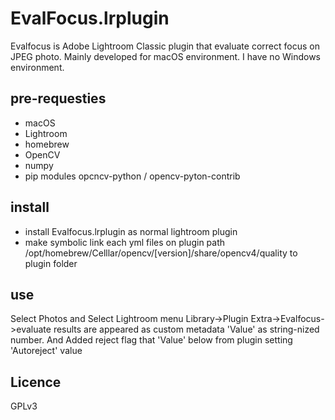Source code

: # EvalFocus.lrplugin
Evalfocus is Adobe Lightroom Classic plugin that evaluate correct focus on JPEG photo.
Mainly developed for macOS environment. I have no Windows environment.
## pre-requesties
* macOS
* Lightroom
* homebrew
* OpenCV
* numpy
* pip modules opcncv-python / opencv-pyton-contrib
## install
* install Evalfocus.lrplugin as normal lightroom plugin
* make symbolic link each yml files on plugin path /opt/homebrew/Celllar/opencv/[version]/share/opencv4/quality to plugin folder
## use
Select Photos and Select Lightroom menu Library->Plugin Extra->Evalfocus->evaluate
results are appeared as custom metadata 'Value' as string-nized number.
And Added reject flag that 'Value' below from plugin setting 'Autoreject' value
## Licence
GPLv3
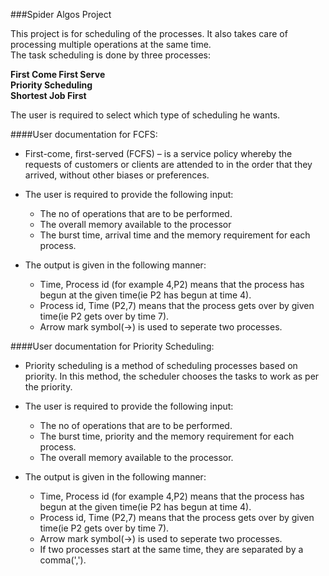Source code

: ###Spider Algos Project

This project is for scheduling of the processes. It also takes care of processing multiple operations at the same time.<br />
The task scheduling is done by three processes:

**First Come First Serve**  
**Priority Scheduling**  
**Shortest Job First** 

The user is required to select which type of scheduling he wants.

####User documentation for FCFS:

+ First-come, first-served (FCFS) – is a service policy whereby the requests of customers or clients are attended to in the order that they arrived,
 without other biases or preferences.

+ The user is required to provide the following input:
  - The no of operations that are to be performed.
  - The overall memory available to the processor
  - The burst time, arrival time and the memory requirement for each process.

+ The output is given in the following manner:
  - Time, Process id (for example 4,P2) means that the process has begun at the given time(ie P2 has begun at time 4).
  - Process id, Time (P2,7) means that the process gets over by given time(ie P2 gets over by time 7).
  - Arrow mark symbol(->) is used to seperate two processes.

####User documentation for Priority Scheduling:

+ Priority scheduling is a method of scheduling processes based on priority. In this method, the scheduler chooses the tasks to work as per the priority.

+ The user is required to provide the following input:
  - The no of operations that are to be performed.
  - The burst time, priority and the memory requirement for each process.
  - The overall memory available to the processor.

+ The output is given in the following manner:
  - Time, Process id (for example 4,P2) means that the process has begun at the given time(ie P2 has begun at time 4).
  - Process id, Time (P2,7) means that the process gets over by given time(ie P2 gets over by time 7).
  - Arrow mark symbol(->) is used to seperate two processes.
  - If two processes start at the same time, they are separated by a comma(',').
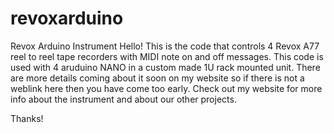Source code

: # revoxarduino
Revox Arduino Instrument
Hello!
This is the code that controls 4 Revox A77 reel to reel tape recorders with MIDI note on and off messages.
This code is used with 4 aruduino NANO in a custom made 1U rack mounted unit.
There are more details coming about it soon on my website so if there is not a weblink here then you have come too early. Check out my website for more info about the instrument and about our other projects.

Thanks!
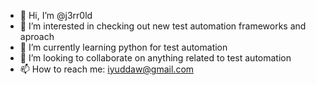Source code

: - 👋 Hi, I’m @j3rr0ld
- 👀 I’m interested in checking out new test automation frameworks and aproach
- 🌱 I’m currently learning python for test automation
- 💞️ I’m looking to collaborate on anything related to test automation
- 📫 How to reach me: iyuddaw@gmail.com

<!---
j3rr0ld/j3rr0ld is a ✨ special ✨ repository because its `README.md` (this file) appears on your GitHub profile.
You can click the Preview link to take a look at your changes.
--->
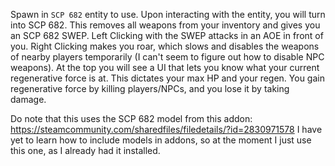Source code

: Spawn in `SCP 682` entity to use.
Upon interacting with the entity, you will turn into SCP 682. This removes all weapons from your inventory and gives you an SCP 682 SWEP.
Left Clicking with the SWEP attacks in an AOE in front of you. Right Clicking makes you roar, which slows and disables the weapons of nearby players temporarily (I can't seem to figure out how to disable NPC weapons).
At the top you will see a UI that lets you know what your current regenerative force is at.
This dictates your max HP and your regen. You gain regenerative force by killing players/NPCs, and you lose it by taking damage.

Do note that this uses the SCP 682 model from this addon: https://steamcommunity.com/sharedfiles/filedetails/?id=2830971578
I have yet to learn how to include models in addons, so at the moment I just use this one, as I already had it installed.
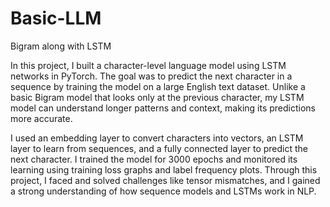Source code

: # Basic-LLM
Bigram along with LSTM

In this project, I built a character-level language model using LSTM networks in PyTorch. The goal was to predict the next character in a sequence by training the model on a large English text dataset. Unlike a basic Bigram model that looks only at the previous character, my LSTM model can understand longer patterns and context, making its predictions more accurate.

I used an embedding layer to convert characters into vectors, an LSTM layer to learn from sequences, and a fully connected layer to predict the next character. I trained the model for 3000 epochs and monitored its learning using training loss graphs and label frequency plots. Through this project, I faced and solved challenges like tensor mismatches, and I gained a strong understanding of how sequence models and LSTMs work in NLP.
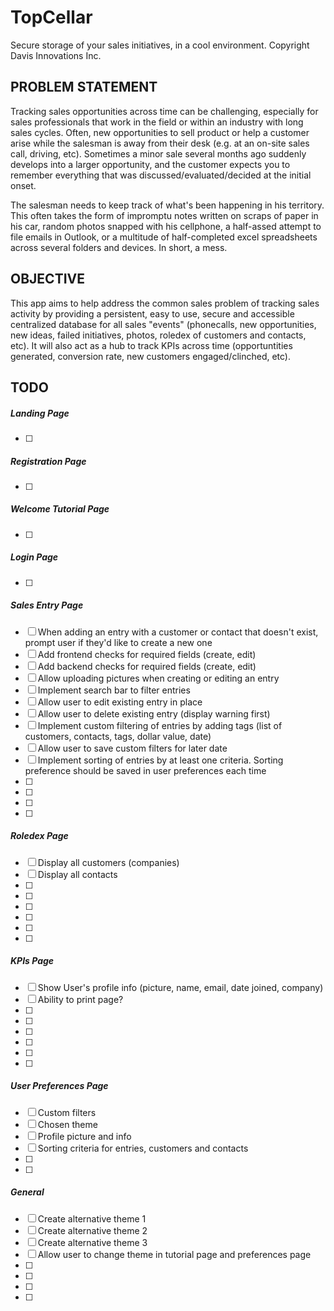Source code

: # TopCellar
Secure storage of your sales initiatives, in a cool environment.
Copyright Davis Innovations Inc.

## PROBLEM STATEMENT
Tracking sales opportunities across time can be challenging, especially for sales professionals that work in the field or within an industry with long sales cycles. Often, new opportunities to sell product or help a customer arise while the salesman is away from their desk (e.g. at an on-site sales call, driving, etc).  Sometimes a minor sale several months ago suddenly develops into a larger opportunity, and the customer expects you to remember everything that was discussed/evaluated/decided at the initial onset.

The salesman needs to keep track of what's been happening in his territory.  This often takes the form of impromptu notes written on scraps of paper in his car, random photos snapped with his cellphone, a half-assed attempt to file emails in Outlook, or a multitude of half-completed excel spreadsheets across several folders and devices. In short, a mess.

## OBJECTIVE
This app aims to help address the common sales problem of tracking sales activity by providing a persistent, easy to use, secure and accessible centralized database for all sales "events" (phonecalls, new opportunities, new ideas, failed initiatives, photos, roledex of customers and contacts, etc).  It will also act as a hub to track KPIs across time (opportuntities generated, conversion rate, new customers engaged/clinched, etc).

## TODO
##### Landing Page
- [ ] 

##### Registration Page
- [ ] 

##### Welcome Tutorial Page
- [ ] 

##### Login Page
- [ ] 

##### Sales Entry Page
- [ ] When adding an entry with a customer or contact that doesn't exist, prompt user if they'd like to create a new one
- [ ] Add frontend checks for required fields (create, edit)
- [ ] Add backend checks for required fields (create, edit)
- [ ] Allow uploading pictures when creating or editing an entry
- [ ] Implement search bar to filter entries
- [ ] Allow user to edit existing entry in place
- [ ] Allow user to delete existing entry (display warning first)
- [ ] Implement custom filtering of entries by adding tags (list of customers, contacts, tags, dollar value, date)
- [ ] Allow user to save custom filters for later date
- [ ] Implement sorting of entries by at least one criteria.  Sorting preference should be saved in user preferences each time
- [ ] 
- [ ] 
- [ ] 
- [ ] 

##### Roledex Page
- [ ] Display all customers (companies)
- [ ] Display all contacts
- [ ] 
- [ ] 
- [ ] 
- [ ] 
- [ ] 
- [ ] 

##### KPIs Page
- [ ] Show User's profile info (picture, name, email, date joined, company)
- [ ] Ability to print page?
- [ ]
- [ ]
- [ ]
- [ ]
- [ ]
- [ ]

##### User Preferences Page
- [ ] Custom filters
- [ ] Chosen theme
- [ ] Profile picture and info
- [ ] Sorting criteria for entries, customers and contacts
- [ ] 
- [ ] 


##### General
- [ ] Create alternative theme 1
- [ ] Create alternative theme 2
- [ ] Create alternative theme 3
- [ ] Allow user to change theme in tutorial page and preferences page
- [ ] 
- [ ] 
- [ ] 
- [ ] 

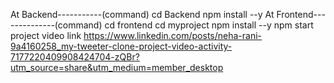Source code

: At Backend-----------(command)
   cd Backend
   npm  install --y
At Frontend--------------(command)
   cd frontend
   cd myproject
   npm install --y
   npm start
  project video link
  https://www.linkedin.com/posts/neha-rani-9a4160258_my-tweeter-clone-project-video-activity-7177220409908424704-zQBr?utm_source=share&utm_medium=member_desktop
---------------
> Instructions to follow:
The answer is the full listing above, repeated exactly, with its pictures removed.

> Response to this exercise:
Source code

: # EvalFocus.lrplugin
Evalfocus is Adobe Lightroom Classic plugin that evaluate correct focus on JPEG photo.
Mainly developed for macOS environment. I have no Windows environment.
## pre-requesties
* macOS
* Lightroom
* homebrew
* OpenCV
* numpy
* pip modules opcncv-python / opencv-pyton-contrib
## install
* install Evalfocus.lrplugin as normal lightroom plugin
* make symbolic link each yml files on plugin path /opt/homebrew/Celllar/opencv/[version]/share/opencv4/quality to plugin folder
## use
Select Photos and Select Lightroom menu Library->Plugin Extra->Evalfocus->evaluate
results are appeared as custom metadata 'Value' as string-nized number.
And Added reject flag that 'Value' below from plugin setting 'Autoreject' value
## Licence
GPLv3
Source code

: ###Spider Algos Project

This project is for scheduling of the processes. It also takes care of processing multiple operations at the same time.<br />
The task scheduling is done by three processes:

**First Come First Serve**  
**Priority Scheduling**  
**Shortest Job First** 

The user is required to select which type of scheduling he wants.

####User documentation for FCFS:

+ First-come, first-served (FCFS) – is a service policy whereby the requests of customers or clients are attended to in the order that they arrived,
 without other biases or preferences.

+ The user is required to provide the following input:
  - The no of operations that are to be performed.
  - The overall memory available to the processor
  - The burst time, arrival time and the memory requirement for each process.

+ The output is given in the following manner:
  - Time, Process id (for example 4,P2) means that the process has begun at the given time(ie P2 has begun at time 4).
  - Process id, Time (P2,7) means that the process gets over by given time(ie P2 gets over by time 7).
  - Arrow mark symbol(->) is used to seperate two processes.

####User documentation for Priority Scheduling:

+ Priority scheduling is a method of scheduling processes based on priority. In this method, the scheduler chooses the tasks to work as per the priority.

+ The user is required to provide the following input:
  - The no of operations that are to be performed.
  - The burst time, priority and the memory requirement for each process.
  - The overall memory available to the processor.

+ The output is given in the following manner:
  - Time, Process id (for example 4,P2) means that the process has begun at the given time(ie P2 has begun at time 4).
  - Process id, Time (P2,7) means that the process gets over by given time(ie P2 gets over by time 7).
  - Arrow mark symbol(->) is used to seperate two processes.
  - If two processes start at the same time, they are separated by a comma(',').
Source code

: # revoxarduino
Revox Arduino Instrument
Hello!
This is the code that controls 4 Revox A77 reel to reel tape recorders with MIDI note on and off messages.
This code is used with 4 aruduino NANO in a custom made 1U rack mounted unit.
There are more details coming about it soon on my website so if there is not a weblink here then you have come too early. Check out my website for more info about the instrument and about our other projects.

Thanks!
Source code

: - 👋 Hi, I’m @j3rr0ld
- 👀 I’m interested in checking out new test automation frameworks and aproach
- 🌱 I’m currently learning python for test automation
- 💞️ I’m looking to collaborate on anything related to test automation
- 📫 How to reach me: iyuddaw@gmail.com

<!---
j3rr0ld/j3rr0ld is a ✨ special ✨ repository because its `README.md` (this file) appears on your GitHub profile.
You can click the Preview link to take a look at your changes.
--->
Source code

: Spawn in `SCP 682` entity to use.
Upon interacting with the entity, you will turn into SCP 682. This removes all weapons from your inventory and gives you an SCP 682 SWEP.
Left Clicking with the SWEP attacks in an AOE in front of you. Right Clicking makes you roar, which slows and disables the weapons of nearby players temporarily (I can't seem to figure out how to disable NPC weapons).
At the top you will see a UI that lets you know what your current regenerative force is at.
This dictates your max HP and your regen. You gain regenerative force by killing players/NPCs, and you lose it by taking damage.

Do note that this uses the SCP 682 model from this addon: https://steamcommunity.com/sharedfiles/filedetails/?id=2830971578
I have yet to learn how to include models in addons, so at the moment I just use this one, as I already had it installed.
Source code

: # Basic-LLM
Bigram along with LSTM

In this project, I built a character-level language model using LSTM networks in PyTorch. The goal was to predict the next character in a sequence by training the model on a large English text dataset. Unlike a basic Bigram model that looks only at the previous character, my LSTM model can understand longer patterns and context, making its predictions more accurate.

I used an embedding layer to convert characters into vectors, an LSTM layer to learn from sequences, and a fully connected layer to predict the next character. I trained the model for 3000 epochs and monitored its learning using training loss graphs and label frequency plots. Through this project, I faced and solved challenges like tensor mismatches, and I gained a strong understanding of how sequence models and LSTMs work in NLP.
Source code

: # TopCellar
Secure storage of your sales initiatives, in a cool environment.
Copyright Davis Innovations Inc.

## PROBLEM STATEMENT
Tracking sales opportunities across time can be challenging, especially for sales professionals that work in the field or within an industry with long sales cycles. Often, new opportunities to sell product or help a customer arise while the salesman is away from their desk (e.g. at an on-site sales call, driving, etc).  Sometimes a minor sale several months ago suddenly develops into a larger opportunity, and the customer expects you to remember everything that was discussed/evaluated/decided at the initial onset.

The salesman needs to keep track of what's been happening in his territory.  This often takes the form of impromptu notes written on scraps of paper in his car, random photos snapped with his cellphone, a half-assed attempt to file emails in Outlook, or a multitude of half-completed excel spreadsheets across several folders and devices. In short, a mess.

## OBJECTIVE
This app aims to help address the common sales problem of tracking sales activity by providing a persistent, easy to use, secure and accessible centralized database for all sales "events" (phonecalls, new opportunities, new ideas, failed initiatives, photos, roledex of customers and contacts, etc).  It will also act as a hub to track KPIs across time (opportuntities generated, conversion rate, new customers engaged/clinched, etc).

## TODO
##### Landing Page
- [ ] 

##### Registration Page
- [ ] 

##### Welcome Tutorial Page
- [ ] 

##### Login Page
- [ ] 

##### Sales Entry Page
- [ ] When adding an entry with a customer or contact that doesn't exist, prompt user if they'd like to create a new one
- [ ] Add frontend checks for required fields (create, edit)
- [ ] Add backend checks for required fields (create, edit)
- [ ] Allow uploading pictures when creating or editing an entry
- [ ] Implement search bar to filter entries
- [ ] Allow user to edit existing entry in place
- [ ] Allow user to delete existing entry (display warning first)
- [ ] Implement custom filtering of entries by adding tags (list of customers, contacts, tags, dollar value, date)
- [ ] Allow user to save custom filters for later date
- [ ] Implement sorting of entries by at least one criteria.  Sorting preference should be saved in user preferences each time
- [ ] 
- [ ] 
- [ ] 
- [ ] 

##### Roledex Page
- [ ] Display all customers (companies)
- [ ] Display all contacts
- [ ] 
- [ ] 
- [ ] 
- [ ] 
- [ ] 
- [ ] 

##### KPIs Page
- [ ] Show User's profile info (picture, name, email, date joined, company)
- [ ] Ability to print page?
- [ ]
- [ ]
- [ ]
- [ ]
- [ ]
- [ ]

##### User Preferences Page
- [ ] Custom filters
- [ ] Chosen theme
- [ ] Profile picture and info
- [ ] Sorting criteria for entries, customers and contacts
- [ ] 
- [ ] 


##### General
- [ ] Create alternative theme 1
- [ ] Create alternative theme 2
- [ ] Create alternative theme 3
- [ ] Allow user to change theme in tutorial page and preferences page
- [ ] 
- [ ] 
- [ ] 
- [ ] 

Source code

: At Backend-----------(command)
   cd Backend
   npm  install --y
At Frontend--------------(command)
   cd frontend
   cd myproject
   npm install --y
   npm start
  project video link
  https://www.linkedin.com/posts/neha-rani-9a4160258_my-tweeter-clone-project-video-activity-7177220409908424704-zQBr?utm_source=share&utm_medium=member_desktop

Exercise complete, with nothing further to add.